Bis das Nasenbein bricht

Saarbrücken · „Hool“ ist ein starker Debütroman von Philipp Winkler, einem Fan von Hannover 96. In Rückblenden und knappen, das Tempo des Romans forcierenden Sätzen erzählt er aus der gewaltbesetzten Welt eigentlich perspektivloser Fußballfans.

Blut spritzt, "rotwurzelige Zähne" werden "ausgehustet", wenn Hannover gegen Köln gespielt hat. Egal, wie das Spiel ausging, die Führer der militanten Fangruppen treffen sich danach zur festgelegten Zeit in einem Waldstück. Auf dem Kampfplatz klären sie die Regularien, ehe sie aufeinander losdreschen. "Der Wald verstummt. Dann prallen Körper aufeinander."

Das Tempo dieses in staccatohaftem Ton verfassten Romans ist rasant und lässt bis zum Ende nicht nach. Philipp Winkler, 30, bei Hannover aufgewachsen, bringt die Welt der Hooligans nahe, der stets gewaltbereiten, ja, gewaltsüchtigen Fußballfans. Der Roman steht auf der Shortlist für den Deutschen Buchpreis. Winkler erzählt eine atemraubende Geschichte, die lehrt, was emporschießendes Adrenalin aus Menschen machen kann. Das ist nicht nur anschaulich, sondern auch authentisch. Wer bisher nicht verstehen konnte, wie bei der letzten EM wüst und vollkommen unbeherrscht britische und russische Hooligans wahllos Menschen zusammenschlugen, bekommt hier eine Art von Erklärung.

Es ist die Ehre. Es geht archaisch zu wie in alten Zeiten. Tiefe Wunden werden gerissen, Nasenbeine gebrochen, in Augen so lange geschlagen, bis sie blind werden. Die Gewaltorgie lässt Bluttümpel, zerfetzte Klamotten und einige Männer zurück, die danach "Krüppel" sind. Oder tot wie der Freund des Ich-Erzählers Heiko Kolbe, der nur eine Sekunde nicht aufgepasst hat oder sich nicht schützen konnte. Nun liegt er da, aufgebahrt, Heiko schaut ihn lange an, will bleiben, bis sich der Freund zu Staub auflöst. "Und dann würde ich ihn einatmen. Nicht so, wie man kokst, sondern ganz natürlich, wie man halt atmet, und dann würde er irgendwie mit mir weiterleben."

Heiko und seinen Kumpels ist Hannover 96 heilig. Vor allem der alte Regionalgegner, Eintracht Braunschweig, gehört plattgemacht. Ein Braunschweiger "Schwein" hat Kai, Heikos Kumpel, niedergewalzt, das muss gesühnt werden.

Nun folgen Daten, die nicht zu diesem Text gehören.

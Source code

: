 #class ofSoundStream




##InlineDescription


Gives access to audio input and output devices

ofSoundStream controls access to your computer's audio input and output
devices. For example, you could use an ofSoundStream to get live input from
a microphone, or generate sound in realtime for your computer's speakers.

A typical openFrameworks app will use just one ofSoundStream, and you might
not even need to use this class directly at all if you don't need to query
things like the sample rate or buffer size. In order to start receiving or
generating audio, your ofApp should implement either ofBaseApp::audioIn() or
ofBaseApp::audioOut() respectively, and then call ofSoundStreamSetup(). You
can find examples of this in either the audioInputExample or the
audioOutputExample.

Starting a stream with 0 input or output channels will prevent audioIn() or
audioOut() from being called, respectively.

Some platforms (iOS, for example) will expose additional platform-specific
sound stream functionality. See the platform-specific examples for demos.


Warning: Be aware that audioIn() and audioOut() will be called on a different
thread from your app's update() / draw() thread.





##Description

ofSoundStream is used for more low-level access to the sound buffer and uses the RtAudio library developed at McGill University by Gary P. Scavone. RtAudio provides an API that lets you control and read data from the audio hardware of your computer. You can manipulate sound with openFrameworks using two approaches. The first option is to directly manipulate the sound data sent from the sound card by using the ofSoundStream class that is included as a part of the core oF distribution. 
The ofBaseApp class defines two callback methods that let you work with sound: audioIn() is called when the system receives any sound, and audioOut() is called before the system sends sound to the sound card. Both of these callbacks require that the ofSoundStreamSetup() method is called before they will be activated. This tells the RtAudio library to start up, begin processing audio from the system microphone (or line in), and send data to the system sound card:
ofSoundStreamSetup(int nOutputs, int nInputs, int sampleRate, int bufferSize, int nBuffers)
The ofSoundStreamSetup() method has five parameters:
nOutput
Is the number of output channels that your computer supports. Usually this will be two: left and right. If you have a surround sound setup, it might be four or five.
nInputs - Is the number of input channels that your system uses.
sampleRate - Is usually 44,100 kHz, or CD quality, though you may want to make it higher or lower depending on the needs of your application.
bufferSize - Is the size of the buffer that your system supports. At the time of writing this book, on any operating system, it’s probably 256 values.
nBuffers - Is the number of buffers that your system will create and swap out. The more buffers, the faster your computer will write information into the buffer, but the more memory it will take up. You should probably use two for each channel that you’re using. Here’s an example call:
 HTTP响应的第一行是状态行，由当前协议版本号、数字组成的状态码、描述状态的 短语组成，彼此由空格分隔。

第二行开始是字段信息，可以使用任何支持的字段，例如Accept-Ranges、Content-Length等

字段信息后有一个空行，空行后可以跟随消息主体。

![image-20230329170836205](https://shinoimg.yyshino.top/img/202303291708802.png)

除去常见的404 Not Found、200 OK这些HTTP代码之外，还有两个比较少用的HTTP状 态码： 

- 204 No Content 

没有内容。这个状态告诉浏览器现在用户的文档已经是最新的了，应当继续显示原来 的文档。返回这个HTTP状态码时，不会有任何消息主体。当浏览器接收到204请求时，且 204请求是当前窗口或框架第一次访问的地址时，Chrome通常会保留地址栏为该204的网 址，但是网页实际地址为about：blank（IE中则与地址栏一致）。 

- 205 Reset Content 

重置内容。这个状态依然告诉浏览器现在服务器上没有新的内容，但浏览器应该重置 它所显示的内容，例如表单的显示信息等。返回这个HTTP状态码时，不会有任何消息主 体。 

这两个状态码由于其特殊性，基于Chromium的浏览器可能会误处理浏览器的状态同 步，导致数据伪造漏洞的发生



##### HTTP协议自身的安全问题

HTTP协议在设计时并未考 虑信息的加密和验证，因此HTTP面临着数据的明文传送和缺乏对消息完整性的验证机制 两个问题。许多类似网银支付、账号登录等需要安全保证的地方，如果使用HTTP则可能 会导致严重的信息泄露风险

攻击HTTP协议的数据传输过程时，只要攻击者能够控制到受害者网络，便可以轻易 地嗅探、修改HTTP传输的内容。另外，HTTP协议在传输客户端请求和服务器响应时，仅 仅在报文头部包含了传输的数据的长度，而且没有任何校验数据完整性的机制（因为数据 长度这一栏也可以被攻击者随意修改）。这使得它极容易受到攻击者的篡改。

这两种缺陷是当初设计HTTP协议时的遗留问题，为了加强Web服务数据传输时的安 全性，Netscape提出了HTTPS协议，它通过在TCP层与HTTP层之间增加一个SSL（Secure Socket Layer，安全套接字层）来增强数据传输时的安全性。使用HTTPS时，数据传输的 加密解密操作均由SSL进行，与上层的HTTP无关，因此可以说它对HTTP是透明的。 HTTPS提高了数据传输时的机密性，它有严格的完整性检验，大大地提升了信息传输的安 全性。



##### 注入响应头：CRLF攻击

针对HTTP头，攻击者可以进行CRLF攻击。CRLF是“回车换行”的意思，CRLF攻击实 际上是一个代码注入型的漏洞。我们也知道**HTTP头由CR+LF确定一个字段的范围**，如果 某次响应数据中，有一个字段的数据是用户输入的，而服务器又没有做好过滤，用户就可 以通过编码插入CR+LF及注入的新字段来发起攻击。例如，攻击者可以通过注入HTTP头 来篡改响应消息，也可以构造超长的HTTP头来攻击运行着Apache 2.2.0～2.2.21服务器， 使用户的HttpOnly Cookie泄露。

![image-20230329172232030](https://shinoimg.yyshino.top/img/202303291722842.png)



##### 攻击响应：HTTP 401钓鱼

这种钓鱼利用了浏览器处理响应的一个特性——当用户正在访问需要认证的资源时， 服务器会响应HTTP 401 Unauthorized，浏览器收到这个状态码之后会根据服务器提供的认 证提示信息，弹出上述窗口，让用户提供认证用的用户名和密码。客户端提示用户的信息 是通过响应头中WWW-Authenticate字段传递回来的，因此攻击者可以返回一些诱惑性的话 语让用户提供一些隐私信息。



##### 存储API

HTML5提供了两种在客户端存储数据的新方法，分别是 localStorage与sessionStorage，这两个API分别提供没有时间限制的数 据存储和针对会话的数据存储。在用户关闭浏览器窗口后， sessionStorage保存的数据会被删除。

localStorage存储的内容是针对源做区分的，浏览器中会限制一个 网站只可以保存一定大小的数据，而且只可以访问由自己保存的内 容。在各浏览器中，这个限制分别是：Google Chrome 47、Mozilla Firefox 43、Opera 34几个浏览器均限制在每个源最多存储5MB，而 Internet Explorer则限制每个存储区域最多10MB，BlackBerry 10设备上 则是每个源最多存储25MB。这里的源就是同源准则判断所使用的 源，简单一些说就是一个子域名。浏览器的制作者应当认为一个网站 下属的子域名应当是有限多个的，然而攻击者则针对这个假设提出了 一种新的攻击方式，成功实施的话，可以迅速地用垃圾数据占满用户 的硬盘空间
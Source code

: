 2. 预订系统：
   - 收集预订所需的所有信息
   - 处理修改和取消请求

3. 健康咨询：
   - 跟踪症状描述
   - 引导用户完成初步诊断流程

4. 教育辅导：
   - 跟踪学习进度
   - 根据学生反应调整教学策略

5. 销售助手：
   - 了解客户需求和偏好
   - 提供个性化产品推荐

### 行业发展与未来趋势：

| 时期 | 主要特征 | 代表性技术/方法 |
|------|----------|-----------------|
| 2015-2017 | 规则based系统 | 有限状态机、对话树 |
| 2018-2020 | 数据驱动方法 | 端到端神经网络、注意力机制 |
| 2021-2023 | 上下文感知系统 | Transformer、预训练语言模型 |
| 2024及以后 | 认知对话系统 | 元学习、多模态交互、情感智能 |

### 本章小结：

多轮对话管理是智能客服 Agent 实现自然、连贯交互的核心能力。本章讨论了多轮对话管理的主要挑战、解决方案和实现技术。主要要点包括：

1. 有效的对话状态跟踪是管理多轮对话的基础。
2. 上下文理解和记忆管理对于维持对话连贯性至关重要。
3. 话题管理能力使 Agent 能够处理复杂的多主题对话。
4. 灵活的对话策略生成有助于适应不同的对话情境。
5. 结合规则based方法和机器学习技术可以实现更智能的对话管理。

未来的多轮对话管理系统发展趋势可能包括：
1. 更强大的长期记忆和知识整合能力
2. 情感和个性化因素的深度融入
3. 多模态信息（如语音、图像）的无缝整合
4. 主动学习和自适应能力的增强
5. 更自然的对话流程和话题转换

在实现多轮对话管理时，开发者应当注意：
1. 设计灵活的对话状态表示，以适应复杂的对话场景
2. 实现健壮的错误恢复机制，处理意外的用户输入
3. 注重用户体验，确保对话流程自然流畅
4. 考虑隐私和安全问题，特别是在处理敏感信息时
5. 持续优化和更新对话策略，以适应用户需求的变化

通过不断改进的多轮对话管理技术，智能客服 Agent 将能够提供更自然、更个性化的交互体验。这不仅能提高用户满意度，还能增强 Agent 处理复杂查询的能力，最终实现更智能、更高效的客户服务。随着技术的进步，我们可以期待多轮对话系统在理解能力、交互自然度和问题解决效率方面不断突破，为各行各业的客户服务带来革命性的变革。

Der will aussteigen, zum Auslandssemester nach London gehen, Heiko soll mitkommen. Doch Heiko will Rache. Winkler schildert ihn als harten Jungen, der ein Leben hinter sich hat, das wenig Erfreuliches bot. Gefühle werden weggebissen. "Meine Lippen zittern, und ich muss die Schnauze zusammenkneifen, damit es aufhört", heißt es. In Rückblicken erzählt Philipp Winkler das Leben seines Helden. Die Mutter sagte eines Tages einfach "Mach's gut, Heiko" und war fort. Der alkoholabhängige Vater, Frührentner, findet schnell Ersatz aus Thailand, "Schlitzieschlampe" nennt der Sohn die neue Frau. Die Schwester macht sich davon, studiert. Heiko hat nur noch seinen Verein, tätowiert sich eine 96 in Herzhöhe. Er kämpft. Allein, seine Freunde suchen andere Wege, nach und nach seilen sie sich ab.

Winklers Bildungsroman blickt in die Seele eines verrohten Menschen. Es geht um Anerkennung, um die Schwere des Erwachsenwerdens, um Dazugehören. Heiko ist ein einsamer Wolf. Anders war das, als er sich in Yvonne verliebt hatte, die dann aber heroinsüchtig wurde. Als Heikos Vater, der ihm als Kind die Stadionmagie eingeflößt hat, aus der Entzugsklinik abhaut, wird er nicht mehr sagen: "Ja. Heiko. 96, das is' was."

Philipp Winkler: Hool. Aufbau, 310 Seiten, 19,95 €.